Das Bundeskartellamt habe Google um Stellungnahmen gebeten und werde dann über die Einleitung eines förmlichen Verfahrens entscheiden. "Wir sind natürlich gern bereit, dem Bundeskartellamt unsere Produkte und Geschäftspraktiken zu erklären, und wir sind davon überzeugt, dass sie den deutschen und europäischen Gesetzen entsprechen", sagte Google-Deutschland-Sprecher Kay Oberbeck.

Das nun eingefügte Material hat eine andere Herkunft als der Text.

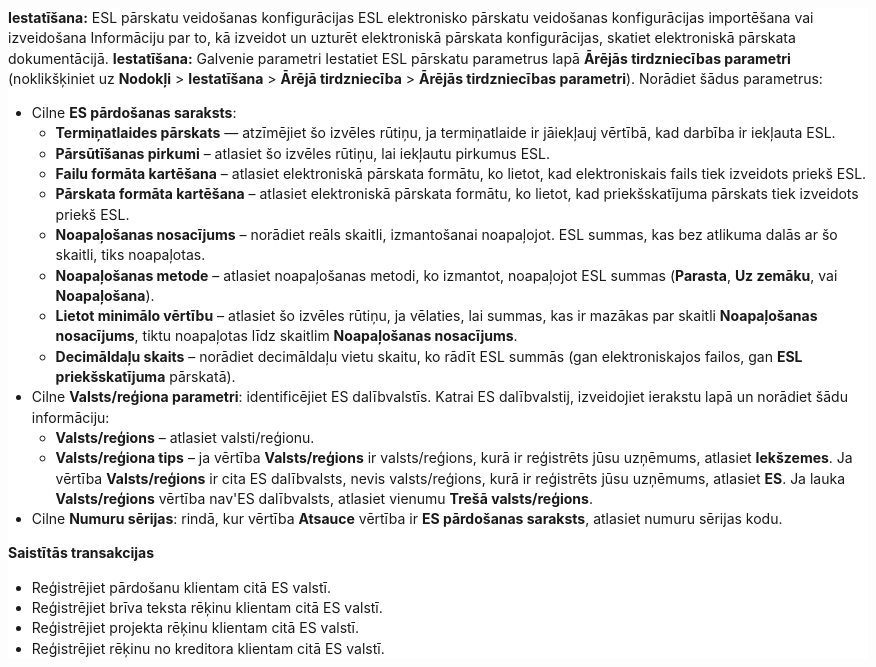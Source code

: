 <td><strong>Iestatīšana:</strong> ESL pārskatu veidošanas konfigurācijas</td>
<td>ESL elektronisko pārskatu veidošanas konfigurācijas importēšana vai izveidošana Informāciju par to, kā izveidot un uzturēt elektroniskā pārskata konfigurācijas, skatiet elektroniskā pārskata dokumentācijā.</td>
</tr>
<tr class="odd">
<td><strong>Iestatīšana:</strong> Galvenie parametri</td>
<td>Iestatiet ESL pārskatu parametrus lapā <strong>Ārējās tirdzniecības parametri</strong> (noklikšķiniet uz <strong>Nodokļi</strong> &gt; <strong>Iestatīšana</strong> &gt; <strong>Ārējā tirdzniecība</strong> &gt; <strong>Ārējās tirdzniecības parametri</strong>). Norādiet šādus parametrus:
<ul>
<li>Cilne <strong>ES pārdošanas saraksts</strong>:
<ul>
<li><strong>Termiņatlaides pārskats</strong> — atzīmējiet šo izvēles rūtiņu, ja termiņatlaide ir jāiekļauj vērtībā, kad darbība ir iekļauta ESL.</li>
<li><strong>Pārsūtīšanas pirkumi</strong> – atlasiet šo izvēles rūtiņu, lai iekļautu pirkumus ESL.</li>
<li><strong>Failu formāta kartēšana</strong> – atlasiet elektroniskā pārskata formātu, ko lietot, kad elektroniskais fails tiek izveidots priekš ESL.</li>
<li><strong>Pārskata formāta kartēšana</strong> – atlasiet elektroniskā pārskata formātu, ko lietot, kad priekšskatījuma pārskats tiek izveidots priekš ESL.</li>
<li><strong>Noapaļošanas nosacījums</strong> – norādiet reāls skaitli, izmantošanai noapaļojot. ESL summas, kas bez atlikuma dalās ar šo skaitli, tiks noapaļotas.</li>
<li><strong>Noapaļošanas metode</strong> – atlasiet noapaļošanas metodi, ko izmantot, noapaļojot ESL summas (<strong>Parasta</strong>, <strong>Uz zemāku</strong>, vai <strong>Noapaļošana</strong>).</li>
<li><strong>Lietot minimālo vērtību</strong> – atlasiet šo izvēles rūtiņu, ja vēlaties, lai summas, kas ir mazākas par skaitli <strong>Noapaļošanas nosacījums</strong>, tiktu noapaļotas līdz skaitlim <strong>Noapaļošanas nosacījums</strong>.</li>
<li><strong>Decimāldaļu skaits</strong> – norādiet decimāldaļu vietu skaitu, ko rādīt ESL summās (gan elektroniskajos failos, gan <strong>ESL priekšskatījuma</strong> pārskatā).</li>
</ul></li>
<li>Cilne <strong>Valsts/reģiona parametri</strong>: identificējiet ES dalībvalstīs. Katrai ES dalībvalstij, izveidojiet ierakstu lapā un norādiet šādu informāciju:
<ul>
<li><strong>Valsts/reģions</strong> – atlasiet valsti/reģionu.</li>
<li><strong>Valsts/reģiona tips</strong> – ja vērtība <strong>Valsts/reģions</strong> ir valsts/reģions, kurā ir reģistrēts jūsu uzņēmums, atlasiet <strong>Iekšzemes</strong>. Ja vērtība <strong>Valsts/reģions</strong> ir cita ES dalībvalsts, nevis valsts/reģions, kurā ir reģistrēts jūsu uzņēmums, atlasiet <strong>ES</strong>. Ja lauka <strong>Valsts/reģions</strong> vērtība nav&#39;ES dalībvalsts, atlasiet vienumu <strong>Trešā valsts/reģions</strong>.</li>
</ul></li>
<li>Cilne <strong>Numuru sērijas</strong>: rindā, kur vērtība <strong>Atsauce</strong> vērtība ir <strong>ES pārdošanas saraksts</strong>, atlasiet numuru sērijas kodu.</li>
</ul></td>
</tr>
<tr class="even">
<td><strong>Saistītās transakcijas</strong></td>
<td><ul>
<li>Reģistrējiet pārdošanu klientam citā ES valstī.</li>
<li>Reģistrējiet brīva teksta rēķinu klientam citā ES valstī.</li>
<li>Reģistrējiet projekta rēķinu klientam citā ES valstī.</li>
<li>Reģistrējiet rēķinu no kreditora klientam citā ES valstī.</li>
</ul></td>
</tr>
</tbody>
</table>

Dem Vernehmen nach kritisieren die Verlegerverbände, dass Google für die Anzeige der Suchtreffer, der sogenannten "Snippets", den Verlagen nichts bezahlt. Der Online-Kartendienst-Anbieter Euro-Cities hingegen soll sich über das kostenlose Anbieten von Karten bei Google Maps beschweren, während die Microsoft-Tochter Ciao Teile ihres eigenen Vertrags mit Google über die Online-Werbung AdSense auf den Websites dritter Anbieter beanstandet. Ciao war erst nach Vertragsschluss von Microsoft übernommen worden.
Verleger fordern faire Suche und Beteiligung
Der Bundesverband Deutscher Zeitungsverleger (BDZV) fordert von Google im Internet eine faire Suche und Beteiligung. "Wir wollen wissen, wie gelistet wird und warum welches Angebot oben in der Ergebnisliste steht, und wir wollen an den Werbeeinnahmen, die mit unseren aufwendig hergestellten Qualitätsinhalten generiert werden, beteiligt werden", hatte ein BDZV-Referent Ende vergangenen November gesagt. Google verdiene über Werbung, die bei einer normalen Suche neben den Ergebnissen platziert wird, in Deutschland rund 1,2 Milliarden Euro jährlich.
Google-Sprecher Oberbeck wies darauf hin, dass der US-Internetkonzern 2009 weltweit 4,2 Milliarden Euro an Verleger gezahlt habe.